Task instructions » Copies of all lines that contain "varphi" are needed; take them from the data below.

Saved data entries »
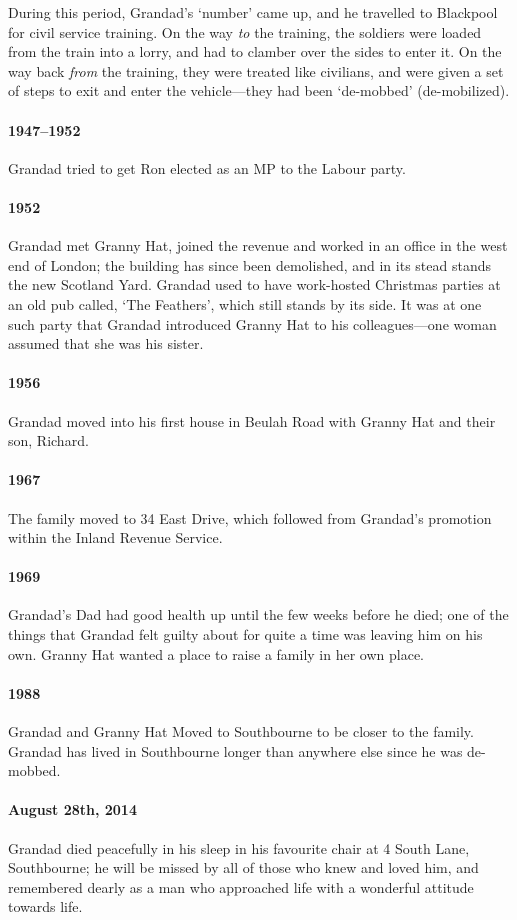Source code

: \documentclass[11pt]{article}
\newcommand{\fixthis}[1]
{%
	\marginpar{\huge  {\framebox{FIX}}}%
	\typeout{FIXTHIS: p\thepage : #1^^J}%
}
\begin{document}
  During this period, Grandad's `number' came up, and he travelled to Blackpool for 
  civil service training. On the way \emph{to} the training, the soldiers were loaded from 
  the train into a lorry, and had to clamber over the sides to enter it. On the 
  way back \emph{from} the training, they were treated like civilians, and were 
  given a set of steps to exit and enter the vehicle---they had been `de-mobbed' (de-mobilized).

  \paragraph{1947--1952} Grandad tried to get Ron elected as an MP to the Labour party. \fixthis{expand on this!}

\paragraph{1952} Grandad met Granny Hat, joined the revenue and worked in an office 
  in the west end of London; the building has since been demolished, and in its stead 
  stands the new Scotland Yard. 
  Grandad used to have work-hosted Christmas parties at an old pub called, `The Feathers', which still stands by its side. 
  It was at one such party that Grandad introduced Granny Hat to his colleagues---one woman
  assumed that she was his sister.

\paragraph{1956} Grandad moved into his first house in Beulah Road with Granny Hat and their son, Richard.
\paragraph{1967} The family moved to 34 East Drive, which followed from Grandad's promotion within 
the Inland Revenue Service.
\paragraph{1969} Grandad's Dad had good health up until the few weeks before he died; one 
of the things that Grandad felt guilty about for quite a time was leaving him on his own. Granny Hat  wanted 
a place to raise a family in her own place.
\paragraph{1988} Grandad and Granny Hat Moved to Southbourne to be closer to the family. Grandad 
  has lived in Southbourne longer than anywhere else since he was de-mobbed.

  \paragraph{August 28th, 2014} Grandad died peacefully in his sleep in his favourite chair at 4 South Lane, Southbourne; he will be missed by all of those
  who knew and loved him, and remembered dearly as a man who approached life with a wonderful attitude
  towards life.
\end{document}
* * *
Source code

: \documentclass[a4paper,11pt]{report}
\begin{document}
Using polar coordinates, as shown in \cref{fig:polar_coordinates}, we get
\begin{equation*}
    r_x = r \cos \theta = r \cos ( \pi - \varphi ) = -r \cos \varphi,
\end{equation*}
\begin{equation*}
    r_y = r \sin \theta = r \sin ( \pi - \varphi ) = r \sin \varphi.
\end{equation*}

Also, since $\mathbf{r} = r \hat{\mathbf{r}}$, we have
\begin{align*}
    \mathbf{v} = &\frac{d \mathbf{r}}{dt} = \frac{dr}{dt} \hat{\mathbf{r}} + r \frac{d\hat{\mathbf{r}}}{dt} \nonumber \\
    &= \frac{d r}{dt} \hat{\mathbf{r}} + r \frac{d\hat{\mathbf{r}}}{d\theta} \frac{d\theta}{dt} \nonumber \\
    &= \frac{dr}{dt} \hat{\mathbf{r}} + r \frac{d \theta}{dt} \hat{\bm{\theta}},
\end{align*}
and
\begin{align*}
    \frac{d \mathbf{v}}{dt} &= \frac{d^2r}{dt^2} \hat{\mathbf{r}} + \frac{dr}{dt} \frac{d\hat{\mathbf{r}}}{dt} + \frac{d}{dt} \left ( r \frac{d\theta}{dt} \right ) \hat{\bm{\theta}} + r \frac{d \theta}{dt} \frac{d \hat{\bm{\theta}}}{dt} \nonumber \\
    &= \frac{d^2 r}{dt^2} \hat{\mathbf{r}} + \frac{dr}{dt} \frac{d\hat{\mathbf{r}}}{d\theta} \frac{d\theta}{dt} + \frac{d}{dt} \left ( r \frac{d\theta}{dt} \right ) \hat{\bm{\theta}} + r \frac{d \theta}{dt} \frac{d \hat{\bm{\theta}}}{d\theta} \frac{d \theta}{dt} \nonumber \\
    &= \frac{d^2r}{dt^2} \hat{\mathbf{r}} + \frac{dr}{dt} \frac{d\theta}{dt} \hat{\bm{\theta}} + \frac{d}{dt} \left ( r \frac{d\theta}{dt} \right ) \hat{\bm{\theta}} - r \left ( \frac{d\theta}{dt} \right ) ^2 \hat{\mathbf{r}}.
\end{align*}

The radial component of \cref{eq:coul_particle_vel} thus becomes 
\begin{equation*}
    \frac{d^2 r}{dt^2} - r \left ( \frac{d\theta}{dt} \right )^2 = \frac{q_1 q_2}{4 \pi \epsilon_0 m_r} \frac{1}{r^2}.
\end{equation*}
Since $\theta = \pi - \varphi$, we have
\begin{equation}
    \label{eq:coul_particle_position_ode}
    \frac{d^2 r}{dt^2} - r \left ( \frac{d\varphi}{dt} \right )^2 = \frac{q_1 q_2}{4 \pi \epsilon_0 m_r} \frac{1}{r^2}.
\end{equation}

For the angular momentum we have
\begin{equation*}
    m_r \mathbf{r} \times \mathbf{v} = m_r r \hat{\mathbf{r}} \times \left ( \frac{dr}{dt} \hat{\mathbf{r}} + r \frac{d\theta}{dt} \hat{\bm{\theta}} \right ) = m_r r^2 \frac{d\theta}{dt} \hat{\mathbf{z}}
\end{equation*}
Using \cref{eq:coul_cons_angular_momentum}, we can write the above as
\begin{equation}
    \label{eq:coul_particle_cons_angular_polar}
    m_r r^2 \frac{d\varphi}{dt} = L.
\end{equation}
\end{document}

Your response »
    r_x = r \cos \theta = r \cos ( \pi - \varphi ) = -r \cos \varphi,
    r_y = r \sin \theta = r \sin ( \pi - \varphi ) = r \sin \varphi.
Since $\theta = \pi - \varphi$, we have
    \frac{d^2 r}{dt^2} - r \left ( \frac{d\varphi}{dt} \right )^2 = \frac{q_1 q_2}{4 \pi \epsilon_0 m_r} \frac{1}{r^2}.
    m_r r^2 \frac{d\varphi}{dt} = L.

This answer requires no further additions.